■ **Stored data**
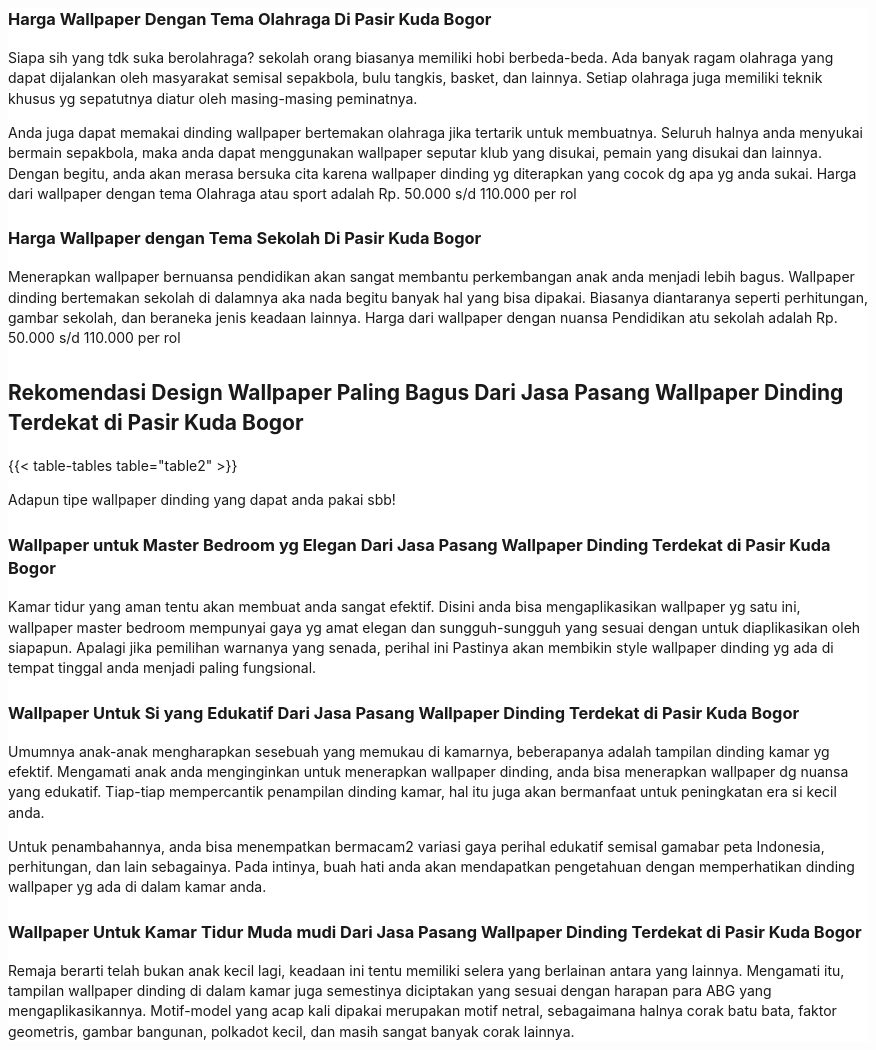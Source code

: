 ### Harga Wallpaper Dengan Tema Olahraga Di Pasir Kuda Bogor

Siapa sih yang tdk suka berolahraga? sekolah orang biasanya memiliki hobi berbeda-beda. Ada banyak ragam olahraga yang dapat dijalankan oleh masyarakat semisal sepakbola, bulu tangkis, basket, dan lainnya. Setiap olahraga juga memiliki teknik khusus yg sepatutnya diatur oleh masing-masing peminatnya.

Anda juga dapat memakai dinding wallpaper bertemakan olahraga jika tertarik untuk membuatnya. Seluruh halnya anda menyukai bermain sepakbola, maka anda dapat menggunakan wallpaper seputar klub yang disukai, pemain yang disukai dan lainnya. Dengan begitu, anda akan merasa bersuka cita karena wallpaper dinding yg diterapkan yang cocok dg apa yg anda sukai. Harga dari wallpaper dengan tema Olahraga atau sport adalah Rp. 50.000 s/d 110.000 per rol

### Harga Wallpaper dengan Tema Sekolah Di Pasir Kuda Bogor

Menerapkan wallpaper bernuansa pendidikan akan sangat membantu perkembangan anak anda menjadi lebih bagus. Wallpaper dinding bertemakan sekolah di dalamnya aka nada begitu banyak hal yang bisa dipakai. Biasanya diantaranya seperti perhitungan, gambar sekolah, dan beraneka jenis keadaan lainnya. Harga dari wallpaper dengan nuansa Pendidikan atu sekolah adalah Rp. 50.000 s/d 110.000 per rol

## Rekomendasi Design Wallpaper Paling Bagus Dari Jasa Pasang Wallpaper Dinding Terdekat di Pasir Kuda Bogor

{{< table-tables table="table2" >}}

Adapun tipe wallpaper dinding yang dapat anda pakai sbb!

### Wallpaper untuk Master Bedroom yg Elegan Dari Jasa Pasang Wallpaper Dinding Terdekat di Pasir Kuda Bogor

Kamar tidur yang aman tentu akan membuat anda sangat efektif. Disini anda bisa mengaplikasikan wallpaper yg satu ini, wallpaper master bedroom mempunyai gaya yg amat elegan dan sungguh-sungguh yang sesuai dengan untuk diaplikasikan oleh siapapun. Apalagi jika pemilihan warnanya yang senada, perihal ini Pastinya akan membikin style wallpaper dinding yg ada di tempat tinggal anda menjadi paling fungsional.

### Wallpaper Untuk Si yang Edukatif Dari Jasa Pasang Wallpaper Dinding Terdekat di Pasir Kuda Bogor

Umumnya anak-anak mengharapkan sesebuah yang memukau di kamarnya, beberapanya adalah tampilan dinding kamar yg efektif. Mengamati anak anda menginginkan untuk menerapkan wallpaper dinding, anda bisa menerapkan wallpaper dg nuansa yang edukatif. Tiap-tiap mempercantik penampilan dinding kamar, hal itu juga akan bermanfaat untuk peningkatan era si kecil anda.

Untuk penambahannya, anda bisa menempatkan bermacam2 variasi gaya perihal edukatif semisal gamabar peta Indonesia, perhitungan, dan lain sebagainya. Pada intinya, buah hati anda akan mendapatkan pengetahuan dengan memperhatikan dinding wallpaper yg ada di dalam kamar anda.

### Wallpaper Untuk Kamar Tidur Muda mudi Dari Jasa Pasang Wallpaper Dinding Terdekat di Pasir Kuda Bogor

Remaja berarti telah bukan anak kecil lagi, keadaan ini tentu memiliki selera yang berlainan antara yang lainnya. Mengamati itu, tampilan wallpaper dinding di dalam kamar juga semestinya diciptakan yang sesuai dengan harapan para ABG yang mengaplikasikannya. Motif-model yang acap kali dipakai merupakan motif netral, sebagaimana halnya corak batu bata, faktor geometris, gambar bangunan, polkadot kecil, dan masih sangat banyak corak lainnya.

■ **WHAT THE TASK ASKS**
In the lines above, locate the string "memiliki". Copy every line where it occurs.

■ **SOLUTION**
Siapa sih yang tdk suka berolahraga? sekolah orang biasanya memiliki hobi berbeda-beda. Ada banyak ragam olahraga yang dapat dijalankan oleh masyarakat semisal sepakbola, bulu tangkis, basket, dan lainnya. Setiap olahraga juga memiliki teknik khusus yg sepatutnya diatur oleh masing-masing peminatnya.
Remaja berarti telah bukan anak kecil lagi, keadaan ini tentu memiliki selera yang berlainan antara yang lainnya. Mengamati itu, tampilan wallpaper dinding di dalam kamar juga semestinya diciptakan yang sesuai dengan harapan para ABG yang mengaplikasikannya. Motif-model yang acap kali dipakai merupakan motif netral, sebagaimana halnya corak batu bata, faktor geometris, gambar bangunan, polkadot kecil, dan masih sangat banyak corak lainnya.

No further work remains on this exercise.